$2M Awarded For Health IT Innovation via LEAP Initiative

Leading Edge Acceleration Projects in Health Information Technology (IT) program received a $2 million new award from the Office of the National Coordinator (ONC) for Health IT.

$2M Awarded For Health IT Innovation via LEAP Initiative

This week, the Leading Edge Acceleration Projects (LEAP) in Health Information Technology (IT) program received a $2 million new award from the Office of the National Coordinator (ONC) for Health IT.

Within the U.S. Department of Health and Human Services, the Office of the National Coordinator for Health Information Technology (ONC) is a staff division of the Office of the Secretary.

The Office of the National Coordinator for Health Information Technology (ONC) is in charge of overseeing national initiatives for the adoption of the most cutting-edge health information technology and the electronic interchange of health data.

The LEAP in Health IT program is designed to honor and support healthcare organizations that are developing novel strategies and instruments to use information technology to improve patient care, advance clinical research capabilities, and address enduring issues, particularly those relating to data interoperability.

Two research imperatives received particular attention from ONC for this year’s edition:

Investigating the use of cutting-edge HL7 Fast Healthcare Interoperability Resources features.

Finding ways to improve the data quality of the data elements in the United States Core Data for Interoperability.

The organization is supporting HEALTHeLINK, the non-profit regional health information organization for western New York, and Boston Children’s Hospital for their work on FHIR uses cases and data quality for USCDI, respectively.

Advanced FHIR Capabilities for Advance Care Planning Use Cases to Improve Patient Care is a new project being worked on by HEALTHeLINK, where hospitals, physicians, payers, and others interact across eight western New York counties to exchange clinical information.

The difficulty of having advance care planning papers that are compiled from several sources but are difficult to access at the point of care will be the main topic.

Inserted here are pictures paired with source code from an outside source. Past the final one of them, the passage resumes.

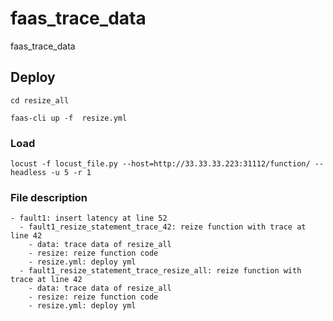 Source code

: # faas_trace_data
faas_trace_data


## Deploy
```
cd resize_all

faas-cli up -f  resize.yml
```

### Load 
```
locust -f locust_file.py --host=http://33.33.33.223:31112/function/ --headless -u 5 -r 1
```

### File description
```
- fault1: insert latency at line 52
  - fault1_resize_statement_trace_42: reize function with trace at line 42 
    - data: trace data of resize_all
    - resize: reize function code
    - resize.yml: deploy yml
  - fault1_resize_statement_trace_resize_all: reize function with trace at line 42 
    - data: trace data of resize_all
    - resize: reize function code
    - resize.yml: deploy yml
``` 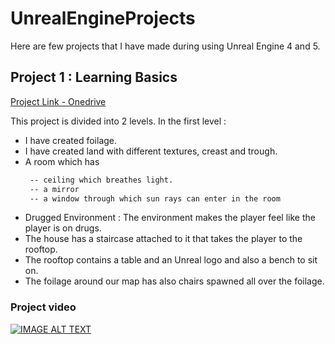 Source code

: # UnrealEngineProjects

Here are few projects that I have made during using Unreal Engine 4 and 5.

## Project 1 : Learning Basics
[Project Link - Onedrive](https://mmmutgkp-my.sharepoint.com/:f:/g/personal/2020021003_mmmut_ac_in/EpispFvPfpdFoUL9bI3DcGABUyw0VFq-yOLpPjWaeg-4LA?e=wICQre)


This project is divided into 2 levels.
In the first level : 
- I have created foilage.
- I have created land with different textures, creast and trough.
- A room which has
  ```sh
   -- ceiling which breathes light.
   -- a mirror
   -- a window through which sun rays can enter in the room
  ```
- Drugged Environment : The environment makes the player feel like the player is on drugs.
- The house has a staircase attached to it that takes the player to the rooftop.
- The rooftop contains a table and an Unreal logo and also a bench to sit on.
- The foilage around our map has also chairs spawned all over the foilage.

### Project video


[![IMAGE ALT TEXT](http://img.youtube.com/vi/aCfkawnxqmk/0.jpg)](http://www.youtube.com/watch?v=aCfkawnxqmk "Project Learn")
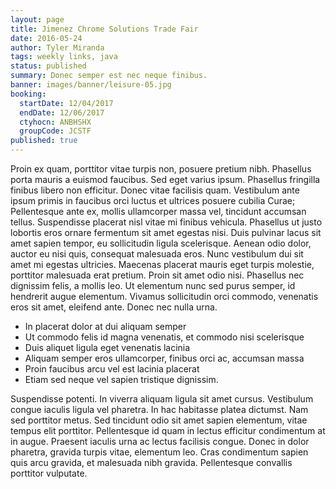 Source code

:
 ```yaml
---
layout: page
title: Jimenez Chrome Solutions Trade Fair
date: 2016-05-24
author: Tyler Miranda
tags: weekly links, java
status: published
summary: Donec semper est nec neque finibus.
banner: images/banner/leisure-05.jpg
booking:
  startDate: 12/04/2017
  endDate: 12/06/2017
  ctyhocn: ANBHSHX
  groupCode: JCSTF
published: true
---
```

Proin ex quam, porttitor vitae turpis non, posuere pretium nibh. Phasellus porta mauris a euismod faucibus. Sed eget varius ipsum. Phasellus fringilla finibus libero non efficitur. Donec vitae facilisis quam. Vestibulum ante ipsum primis in faucibus orci luctus et ultrices posuere cubilia Curae; Pellentesque ante ex, mollis ullamcorper massa vel, tincidunt accumsan tellus. Suspendisse placerat nisl vitae mi finibus vehicula. Phasellus ut justo lobortis eros ornare fermentum sit amet egestas nisi. Duis pulvinar lacus sit amet sapien tempor, eu sollicitudin ligula scelerisque. Aenean odio dolor, auctor eu nisi quis, consequat malesuada eros.
Nunc vestibulum dui sit amet mi egestas ultricies. Maecenas placerat mauris eget turpis molestie, porttitor malesuada erat pretium. Proin sit amet odio nisi. Phasellus nec dignissim felis, a mollis leo. Ut elementum nunc sed purus semper, id hendrerit augue elementum. Vivamus sollicitudin orci commodo, venenatis eros sit amet, eleifend ante. Donec nec nulla urna.

* In placerat dolor at dui aliquam semper
* Ut commodo felis id magna venenatis, et commodo nisi scelerisque
* Duis aliquet ligula eget venenatis lacinia
* Aliquam semper eros ullamcorper, finibus orci ac, accumsan massa
* Proin faucibus arcu vel est lacinia placerat
* Etiam sed neque vel sapien tristique dignissim.

Suspendisse potenti. In viverra aliquam ligula sit amet cursus. Vestibulum congue iaculis ligula vel pharetra. In hac habitasse platea dictumst. Nam sed porttitor metus. Sed tincidunt odio sit amet sapien elementum, vitae tempus elit porttitor. Pellentesque id quam in lectus efficitur condimentum at in augue. Praesent iaculis urna ac lectus facilisis congue. Donec in dolor pharetra, gravida turpis vitae, elementum leo. Cras condimentum sapien quis arcu gravida, et malesuada nibh gravida. Pellentesque convallis porttitor vulputate.
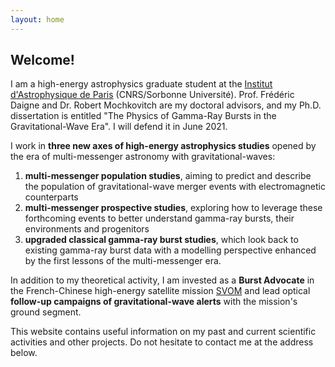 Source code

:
 ```yaml
---
layout: home
---
```



## Welcome!

I am a high-energy astrophysics graduate student at the [Institut d'Astrophysique de Paris](http://www.iap.fr/) (CNRS/Sorbonne Université). Prof. Frédéric Daigne and Dr. Robert Mochkovitch are my doctoral advisors, and my Ph.D. dissertation is entitled "The Physics of Gamma-Ray Bursts in the Gravitational-Wave Era". I will defend it in June 2021.

I work in **three new axes of high-energy astrophysics studies** opened by the era of multi-messenger astronomy with gravitational-waves:

1. **multi-messenger population studies**, aiming to predict and describe the population of gravitational-wave merger events with electromagnetic counterparts
2. **multi-messenger prospective studies**, exploring how to leverage these forthcoming events to better understand gamma-ray bursts, their environments and progenitors
3. **upgraded classical gamma-ray burst studies**, which look back to existing gamma-ray burst data with a modelling perspective enhanced by the first lessons of the multi-messenger era.

In addition to my theoretical activity, I am invested as a **Burst Advocate** in the French-Chinese high-energy satellite mission [SVOM](https://www.svom.eu/#filter=.accueil) and lead optical **follow-up campaigns of gravitational-wave alerts** with the mission's ground segment.


This website contains useful information on my past and current scientific activities and other projects. Do not hesitate to contact me at the address below.
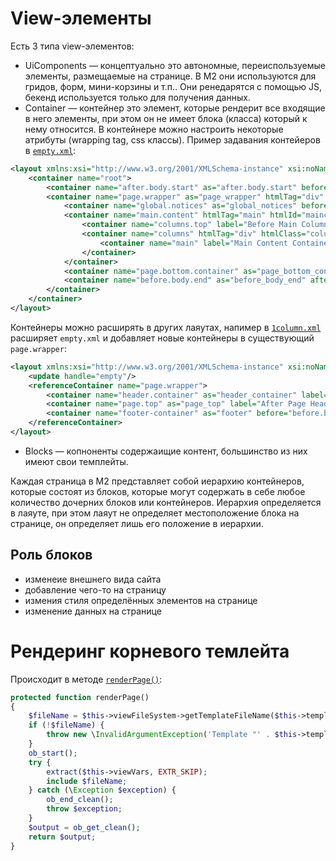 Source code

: # View-элементы

Есть 3 типа view-элементов:
* UiComponents — концептуально это автономные, переиспользуемые элементы, размещаемые на странице. В M2 они используются для гридов, форм, мини-корзины и т.п.. Они ренедарятся с помощью JS, бекенд используется только для получения данных.
* Container — контейнер это элемент, которые рендерит все входящие в него элементы, при этом он не имеет блока (класса) который к нему относится. В контейнере можно настроить некоторые атрибуты (wrapping tag, css классы). Пример задавания контейеров в [`empty.xml`](https://github.com/magento/magento2/blob/2.3/app/code/Magento/Theme/view/base/page_layout/empty.xml):
```xml
<layout xmlns:xsi="http://www.w3.org/2001/XMLSchema-instance" xsi:noNamespaceSchemaLocation="urn:magento:framework:View/Layout/etc/page_layout.xsd">
    <container name="root">
        <container name="after.body.start" as="after.body.start" before="-" label="Page Top"/>
        <container name="page.wrapper" as="page_wrapper" htmlTag="div" htmlClass="page-wrapper">
            <container name="global.notices" as="global_notices" before="-"/>
            <container name="main.content" htmlTag="main" htmlId="maincontent" htmlClass="page-main">
                <container name="columns.top" label="Before Main Columns"/>
                <container name="columns" htmlTag="div" htmlClass="columns">
                    <container name="main" label="Main Content Container" htmlTag="div" htmlClass="column main"/>
                </container>
            </container>
            <container name="page.bottom.container" as="page_bottom_container" label="Before Page Footer Container" after="main.content" htmlTag="div" htmlClass="page-bottom"/>
            <container name="before.body.end" as="before_body_end" after="-" label="Page Bottom"/>
        </container>
    </container>
</layout>
```

Контейнеры можно расширять в других лаяутах, напимер в [`1column.xml`](https://github.com/magento/magento2/blob/2.3/app/code/Magento/Theme/view/frontend/page_layout/1column.xml) расширяет `empty.xml` и добавляет новые контейнеры в существующий `page.wrapper`:
```xml
<layout xmlns:xsi="http://www.w3.org/2001/XMLSchema-instance" xsi:noNamespaceSchemaLocation="urn:magento:framework:View/Layout/etc/page_layout.xsd">
    <update handle="empty"/>
    <referenceContainer name="page.wrapper">
        <container name="header.container" as="header_container" label="Page Header Container" htmlTag="header" htmlClass="page-header" before="main.content"/>
        <container name="page.top" as="page_top" label="After Page Header" after="header.container"/>
        <container name="footer-container" as="footer" before="before.body.end" label="Page Footer Container" htmlTag="footer" htmlClass="page-footer"/>
    </referenceContainer>
</layout>
```

* Blocks — копноненты содержаищие контент, большинство из них имеют свои темплейты. 

Каждая страница в M2 представляет собой иерархию контейнеров, которые состоят из блоков, которые могут содержать в себе любое количество дочерних блоков или контейнеров. Иерархия определяется в лаяуте, при этом лаяут не определяет местоположение блока на странице, он определяет лишь его положение в иерархии.

## Роль блоков

* изменеие внешнего вида сайта
* добавление чего-то на страницу
* измения стиля определённых элементов на странице
* изменение данных на странице

# Рендеринг корневого темлейта

Происходит в методе [`renderPage()`](https://github.com/magento/magento2/blob/2.3/lib/internal/Magento/Framework/View/Result/Page.php#L317):
```php
protected function renderPage()
{
    $fileName = $this->viewFileSystem->getTemplateFileName($this->template);
    if (!$fileName) {
        throw new \InvalidArgumentException('Template "' . $this->template . '" is not found');
    }
    ob_start();
    try {
        extract($this->viewVars, EXTR_SKIP);
        include $fileName;
    } catch (\Exception $exception) {
        ob_end_clean();
        throw $exception;
    }
    $output = ob_get_clean();
    return $output;
}
```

According to ONC, the strategy calls for HEALTHeLINK to investigate FHIR-focused software development employing open-source code, implementation, testing, and piloting in real-world settings.

Showcase advanced FHIR in the onboarding use case to collect advance directive (AD) metadata and PDFs from hospitals and primary care providers via EHR suppliers.

Showcase the application case for HIE/interoperability by demonstrating sophisticated FHIR.

By including AD data sources like eMOLST (NY repository) and My Directives (national repository), you can demonstrate powerful FHIR real-time querying.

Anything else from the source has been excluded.